*** Available data Section Begins ***

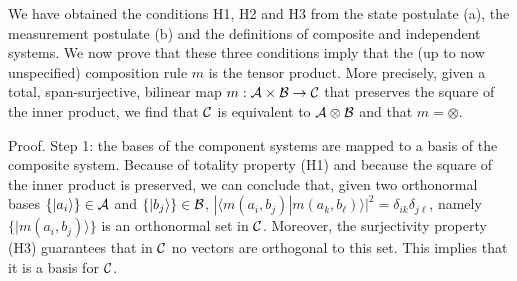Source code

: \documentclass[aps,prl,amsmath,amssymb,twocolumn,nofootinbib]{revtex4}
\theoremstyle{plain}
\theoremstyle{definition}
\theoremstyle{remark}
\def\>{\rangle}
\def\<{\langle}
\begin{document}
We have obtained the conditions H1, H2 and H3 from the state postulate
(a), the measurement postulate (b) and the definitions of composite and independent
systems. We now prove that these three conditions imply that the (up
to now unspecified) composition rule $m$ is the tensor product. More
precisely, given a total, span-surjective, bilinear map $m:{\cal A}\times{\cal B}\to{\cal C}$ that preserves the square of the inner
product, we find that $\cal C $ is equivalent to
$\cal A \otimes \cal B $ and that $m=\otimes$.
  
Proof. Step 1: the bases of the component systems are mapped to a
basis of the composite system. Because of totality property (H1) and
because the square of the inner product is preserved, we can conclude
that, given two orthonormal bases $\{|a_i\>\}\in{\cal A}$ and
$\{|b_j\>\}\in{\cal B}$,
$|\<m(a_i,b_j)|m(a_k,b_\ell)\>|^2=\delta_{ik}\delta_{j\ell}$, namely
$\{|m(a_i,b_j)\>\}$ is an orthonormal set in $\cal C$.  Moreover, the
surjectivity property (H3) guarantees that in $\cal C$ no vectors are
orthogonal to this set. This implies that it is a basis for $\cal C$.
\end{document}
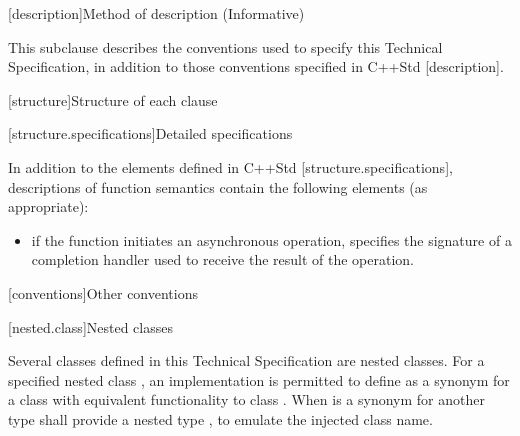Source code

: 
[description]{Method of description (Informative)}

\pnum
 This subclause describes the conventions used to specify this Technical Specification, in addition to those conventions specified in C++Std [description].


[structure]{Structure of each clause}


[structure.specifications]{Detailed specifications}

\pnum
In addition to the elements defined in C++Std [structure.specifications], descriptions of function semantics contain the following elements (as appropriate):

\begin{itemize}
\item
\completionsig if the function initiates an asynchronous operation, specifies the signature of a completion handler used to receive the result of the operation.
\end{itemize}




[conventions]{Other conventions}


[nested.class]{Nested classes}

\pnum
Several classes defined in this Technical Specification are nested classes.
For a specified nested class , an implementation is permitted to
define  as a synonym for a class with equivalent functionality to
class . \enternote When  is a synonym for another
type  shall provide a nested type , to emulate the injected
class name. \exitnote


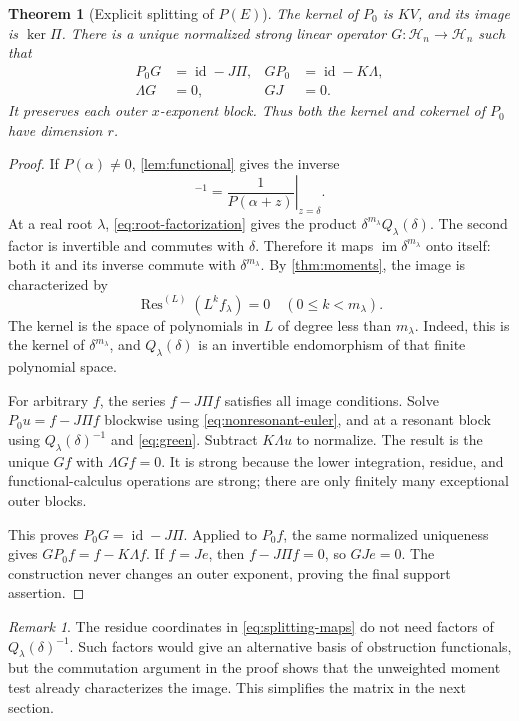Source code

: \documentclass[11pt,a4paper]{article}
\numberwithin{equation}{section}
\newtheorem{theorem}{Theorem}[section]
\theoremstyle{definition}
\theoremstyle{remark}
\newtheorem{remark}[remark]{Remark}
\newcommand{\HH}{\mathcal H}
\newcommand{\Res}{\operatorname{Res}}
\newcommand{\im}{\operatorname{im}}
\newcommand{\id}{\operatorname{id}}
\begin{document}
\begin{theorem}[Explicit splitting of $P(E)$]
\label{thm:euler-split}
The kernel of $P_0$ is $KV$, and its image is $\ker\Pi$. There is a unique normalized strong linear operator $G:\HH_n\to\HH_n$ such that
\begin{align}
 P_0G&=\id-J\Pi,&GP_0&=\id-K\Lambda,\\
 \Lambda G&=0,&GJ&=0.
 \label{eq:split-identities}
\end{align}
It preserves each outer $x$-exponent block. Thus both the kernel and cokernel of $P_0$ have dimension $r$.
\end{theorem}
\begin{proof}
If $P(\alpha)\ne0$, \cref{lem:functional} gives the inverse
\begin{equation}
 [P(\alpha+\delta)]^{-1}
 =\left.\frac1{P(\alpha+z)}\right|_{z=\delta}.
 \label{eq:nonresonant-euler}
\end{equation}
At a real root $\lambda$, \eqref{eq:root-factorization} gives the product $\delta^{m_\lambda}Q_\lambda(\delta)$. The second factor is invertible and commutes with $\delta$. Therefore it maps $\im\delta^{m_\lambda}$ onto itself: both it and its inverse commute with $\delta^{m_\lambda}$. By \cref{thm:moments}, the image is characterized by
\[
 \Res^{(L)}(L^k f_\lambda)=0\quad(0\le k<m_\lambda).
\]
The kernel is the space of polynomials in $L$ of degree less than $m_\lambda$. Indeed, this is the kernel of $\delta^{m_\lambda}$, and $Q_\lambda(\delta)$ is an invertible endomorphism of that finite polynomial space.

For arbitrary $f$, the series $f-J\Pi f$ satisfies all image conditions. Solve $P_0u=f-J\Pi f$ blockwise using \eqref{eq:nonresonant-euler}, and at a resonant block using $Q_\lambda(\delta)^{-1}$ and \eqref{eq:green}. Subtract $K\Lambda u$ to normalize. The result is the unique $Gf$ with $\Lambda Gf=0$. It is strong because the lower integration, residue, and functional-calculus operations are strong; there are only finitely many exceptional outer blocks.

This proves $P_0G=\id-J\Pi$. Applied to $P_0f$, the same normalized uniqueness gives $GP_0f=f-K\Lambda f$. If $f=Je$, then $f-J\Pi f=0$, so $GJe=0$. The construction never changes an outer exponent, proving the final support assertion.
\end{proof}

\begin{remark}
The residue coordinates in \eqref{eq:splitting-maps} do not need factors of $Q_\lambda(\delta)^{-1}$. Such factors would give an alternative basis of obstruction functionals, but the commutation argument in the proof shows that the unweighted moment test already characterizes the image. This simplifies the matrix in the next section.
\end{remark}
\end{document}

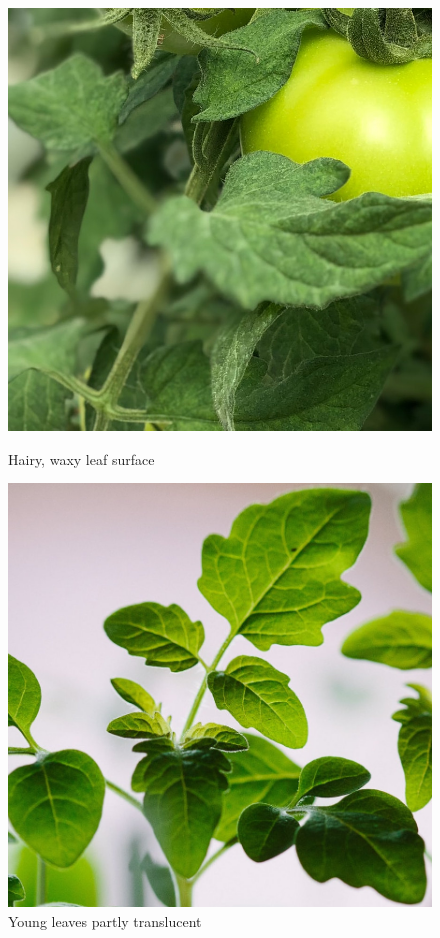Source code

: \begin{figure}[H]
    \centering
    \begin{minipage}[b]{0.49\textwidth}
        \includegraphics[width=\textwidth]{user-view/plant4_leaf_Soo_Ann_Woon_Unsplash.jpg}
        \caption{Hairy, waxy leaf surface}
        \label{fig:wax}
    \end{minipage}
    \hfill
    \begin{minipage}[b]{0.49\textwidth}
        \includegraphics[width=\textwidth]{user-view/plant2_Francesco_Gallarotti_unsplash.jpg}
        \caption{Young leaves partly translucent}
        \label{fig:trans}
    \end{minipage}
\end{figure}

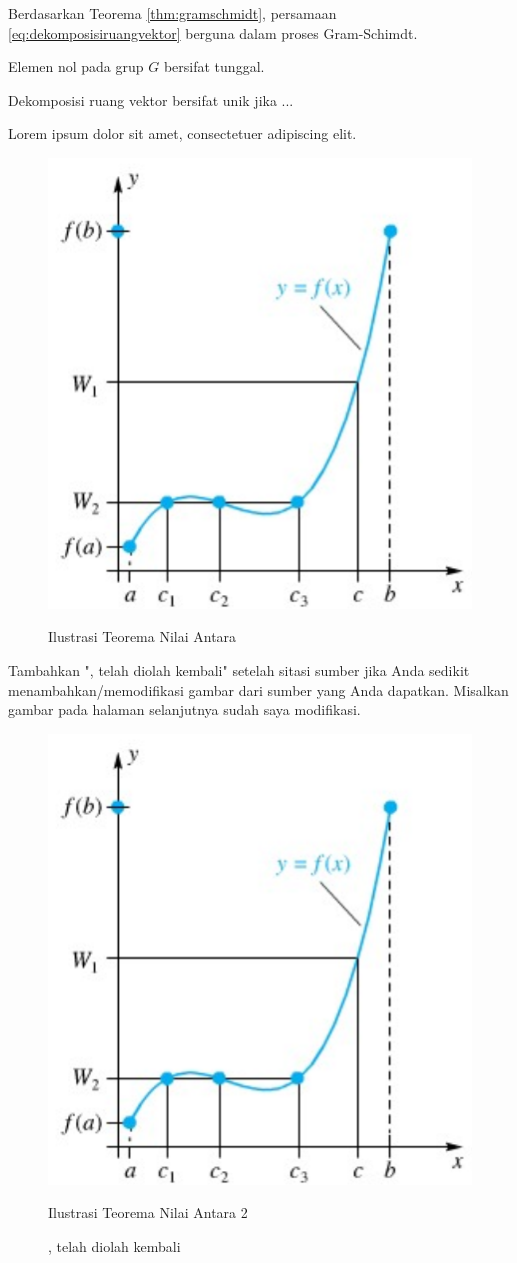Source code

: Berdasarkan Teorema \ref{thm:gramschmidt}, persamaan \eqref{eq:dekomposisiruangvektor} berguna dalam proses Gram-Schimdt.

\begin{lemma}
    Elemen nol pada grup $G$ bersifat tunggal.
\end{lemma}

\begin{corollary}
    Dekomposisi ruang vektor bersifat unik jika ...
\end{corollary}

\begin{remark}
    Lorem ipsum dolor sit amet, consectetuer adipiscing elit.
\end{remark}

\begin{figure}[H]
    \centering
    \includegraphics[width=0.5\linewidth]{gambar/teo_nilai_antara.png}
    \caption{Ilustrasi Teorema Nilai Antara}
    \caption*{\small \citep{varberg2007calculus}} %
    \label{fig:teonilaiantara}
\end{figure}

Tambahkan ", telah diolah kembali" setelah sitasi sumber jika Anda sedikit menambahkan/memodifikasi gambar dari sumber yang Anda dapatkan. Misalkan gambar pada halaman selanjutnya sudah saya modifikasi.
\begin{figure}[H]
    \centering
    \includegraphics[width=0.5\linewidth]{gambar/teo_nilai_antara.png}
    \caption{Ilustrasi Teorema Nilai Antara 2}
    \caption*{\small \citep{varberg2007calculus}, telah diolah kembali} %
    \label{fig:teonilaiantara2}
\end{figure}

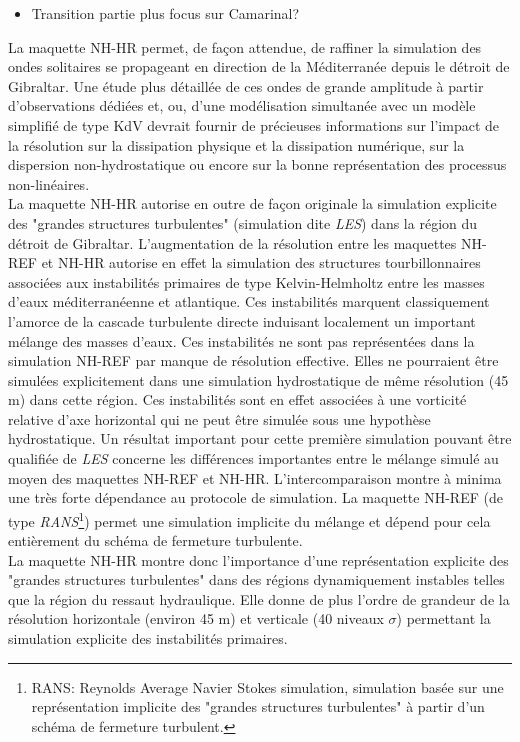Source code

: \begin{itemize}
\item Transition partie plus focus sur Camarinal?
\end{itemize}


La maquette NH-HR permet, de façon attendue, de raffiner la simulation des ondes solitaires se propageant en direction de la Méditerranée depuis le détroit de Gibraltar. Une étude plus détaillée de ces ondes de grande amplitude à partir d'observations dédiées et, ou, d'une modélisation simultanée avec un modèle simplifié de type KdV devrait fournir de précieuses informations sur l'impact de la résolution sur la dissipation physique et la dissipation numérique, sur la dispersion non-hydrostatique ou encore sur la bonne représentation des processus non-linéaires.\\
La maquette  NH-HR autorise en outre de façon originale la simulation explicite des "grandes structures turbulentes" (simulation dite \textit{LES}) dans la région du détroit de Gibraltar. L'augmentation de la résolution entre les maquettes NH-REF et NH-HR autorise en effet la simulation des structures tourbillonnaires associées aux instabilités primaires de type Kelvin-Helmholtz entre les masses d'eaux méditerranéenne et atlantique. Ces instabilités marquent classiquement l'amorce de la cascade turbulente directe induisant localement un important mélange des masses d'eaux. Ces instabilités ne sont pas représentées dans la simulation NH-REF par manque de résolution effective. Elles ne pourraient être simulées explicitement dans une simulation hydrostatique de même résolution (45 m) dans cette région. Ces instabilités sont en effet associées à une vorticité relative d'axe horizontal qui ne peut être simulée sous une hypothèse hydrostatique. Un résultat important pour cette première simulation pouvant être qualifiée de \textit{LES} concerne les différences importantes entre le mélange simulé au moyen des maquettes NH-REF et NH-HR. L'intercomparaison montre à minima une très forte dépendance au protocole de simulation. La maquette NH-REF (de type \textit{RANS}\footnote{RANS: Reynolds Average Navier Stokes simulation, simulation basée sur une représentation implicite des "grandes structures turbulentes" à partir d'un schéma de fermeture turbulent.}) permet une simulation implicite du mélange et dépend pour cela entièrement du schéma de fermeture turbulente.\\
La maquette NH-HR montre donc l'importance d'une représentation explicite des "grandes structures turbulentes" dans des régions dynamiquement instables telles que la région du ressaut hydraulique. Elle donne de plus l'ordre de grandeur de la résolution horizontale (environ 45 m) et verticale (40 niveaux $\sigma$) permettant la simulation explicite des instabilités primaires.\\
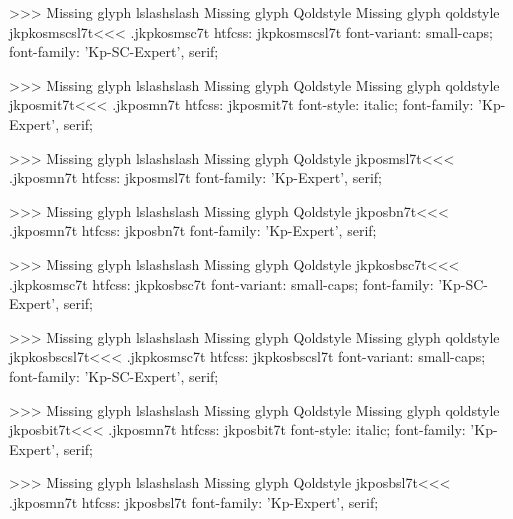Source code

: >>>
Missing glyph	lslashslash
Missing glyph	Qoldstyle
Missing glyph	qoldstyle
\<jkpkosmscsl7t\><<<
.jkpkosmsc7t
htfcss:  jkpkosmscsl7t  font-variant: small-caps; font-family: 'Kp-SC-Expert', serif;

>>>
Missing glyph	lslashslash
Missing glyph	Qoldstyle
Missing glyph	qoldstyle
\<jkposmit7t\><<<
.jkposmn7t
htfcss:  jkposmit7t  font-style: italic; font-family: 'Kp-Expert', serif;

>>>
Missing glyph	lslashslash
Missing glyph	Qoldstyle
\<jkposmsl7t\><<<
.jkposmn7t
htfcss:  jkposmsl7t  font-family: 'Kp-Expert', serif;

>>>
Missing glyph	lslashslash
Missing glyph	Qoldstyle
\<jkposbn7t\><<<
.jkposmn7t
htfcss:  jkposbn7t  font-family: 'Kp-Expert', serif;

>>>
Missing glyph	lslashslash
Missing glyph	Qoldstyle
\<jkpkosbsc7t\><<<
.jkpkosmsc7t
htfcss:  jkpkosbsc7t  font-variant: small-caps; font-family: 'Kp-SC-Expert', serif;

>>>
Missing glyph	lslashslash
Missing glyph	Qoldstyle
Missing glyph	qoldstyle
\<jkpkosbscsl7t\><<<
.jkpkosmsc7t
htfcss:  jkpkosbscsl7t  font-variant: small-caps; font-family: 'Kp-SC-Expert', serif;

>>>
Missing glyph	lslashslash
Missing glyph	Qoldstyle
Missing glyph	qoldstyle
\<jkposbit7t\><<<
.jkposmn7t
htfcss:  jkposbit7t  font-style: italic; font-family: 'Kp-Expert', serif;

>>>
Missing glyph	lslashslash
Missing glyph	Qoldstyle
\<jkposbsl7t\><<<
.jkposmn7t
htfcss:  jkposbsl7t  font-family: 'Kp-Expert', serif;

*** Available data Section Ends ***

* _Your goal_
When you find a line in the records that contains the word "citep", copy it.

* _Response to the task_
    \caption*{\small \citep{varberg2007calculus}} %
    \caption*{\small \citep{varberg2007calculus}, telah diolah kembali} %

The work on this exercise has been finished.